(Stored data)
● ● ● ● ● ● ●
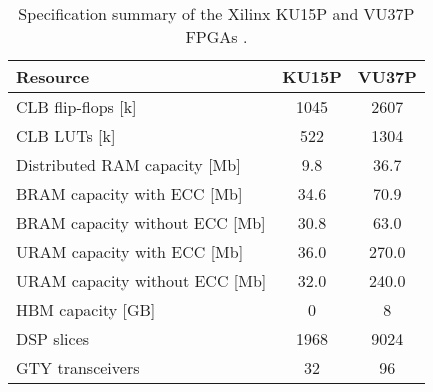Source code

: \begin{table}[h]
  \centering
  \caption{Specification summary of the Xilinx KU15P and VU37P FPGAs \cite{xilinx-fpga}.}
  \label{tab:fpga}
  \begin{tabular}{ l | c | c }
    \textbf{Resource}               & \textbf{KU15P}  & \textbf{VU37P} \\ \hline
    CLB flip-flops [k]              & 1045            & 2607 \\
    CLB LUTs [k]                    & 522             & 1304 \\
    Distributed RAM capacity [Mb]   & 9.8             & 36.7 \\ %
    BRAM capacity with ECC [Mb]     & 34.6             & 70.9 \\ %
    BRAM capacity without ECC [Mb]  & 30.8             & 63.0 \\ %
    URAM capacity with ECC [Mb]     & 36.0             & 270.0 \\ %
    URAM capacity without ECC [Mb]  & 32.0             & 240.0 \\ %
    HBM capacity [GB]               & 0               & 8 \\
    DSP slices                      & 1968            & 9024 \\
    GTY transceivers                & 32              & 96 \\
  \end{tabular}
\end{table}



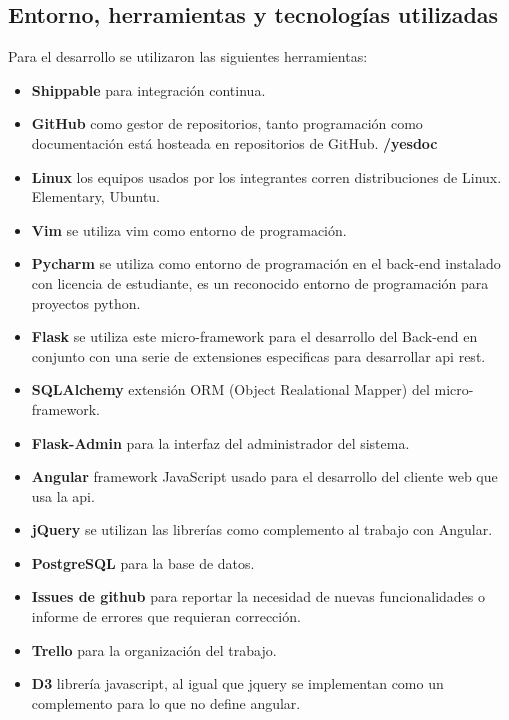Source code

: 




\subsection{Entorno, herramientas y tecnologías utilizadas}

Para el desarrollo se utilizaron las siguientes herramientas:

\begin{itemize}
\item \textbf{Shippable} para integración continua.
\item \textbf{GitHub}  como gestor de repositorios, tanto programación como documentación está hosteada en repositorios de GitHub. \textbf{/yesdoc}
\item \textbf{Linux} los equipos usados por los integrantes corren distribuciones de Linux. Elementary, Ubuntu.
\item \textbf {Vim} se utiliza vim como entorno de programación.
\item \textbf{Pycharm} se utiliza como entorno de programación en el back-end instalado con licencia de estudiante, es un reconocido entorno de programación para proyectos python.
\item \textbf{Flask} se utiliza este micro-framework para el desarrollo del Back-end en conjunto con una serie de extensiones especificas para desarrollar api rest.
\item \textbf{SQLAlchemy} extensión ORM (Object Realational Mapper) del micro-framework.
\item \textbf{Flask-Admin} para la interfaz del administrador del sistema.
\item \textbf{Angular} framework JavaScript usado para el desarrollo del cliente web que usa la api.
\item \textbf{jQuery} se utilizan las librerías como complemento al trabajo con Angular.
\item \textbf{PostgreSQL} para la base de datos.
\item \textbf{Issues de github} para reportar la necesidad de nuevas funcionalidades o informe de errores que requieran corrección.
\item \textbf{Trello} para la organización del trabajo.
\item \textbf{D3} librería javascript, al igual que jquery se implementan como un complemento para lo que no define angular.

\end{itemize}
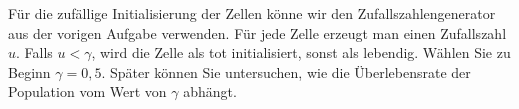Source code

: \documentclass{article}[12pt]
\begin{document}
Für die zufällige Initialisierung der Zellen könne wir den Zufallszahlengenerator aus der vorigen Aufgabe verwenden.
Für jede Zelle erzeugt man einen Zufallszahl $u$.
Falls $u<\gamma$, wird die Zelle als tot initialisiert, sonst als lebendig.
Wählen Sie zu Beginn $\gamma=0,5$. 
Später können Sie untersuchen, wie die Überlebensrate der Population vom Wert von $\gamma$ abhängt.

\end{document}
● ● ● ● ● ● ●
• _Work task_
Would you retype the lines from the line containing "organización del trabajo." to the final line of the entries above, exactly as given and without pictures?

• _Solution_
\item \textbf{Trello} para la organización del trabajo.
\item \textbf{D3} librería javascript, al igual que jquery se implementan como un complemento para lo que no define angular.

\end{itemize}
Source code

: \documentclass{article}[12pt]
\begin{document}
Für die zufällige Initialisierung der Zellen könne wir den Zufallszahlengenerator aus der vorigen Aufgabe verwenden.
Für jede Zelle erzeugt man einen Zufallszahl $u$.
Falls $u<\gamma$, wird die Zelle als tot initialisiert, sonst als lebendig.
Wählen Sie zu Beginn $\gamma=0,5$. 
Später können Sie untersuchen, wie die Überlebensrate der Population vom Wert von $\gamma$ abhängt.

\end{document}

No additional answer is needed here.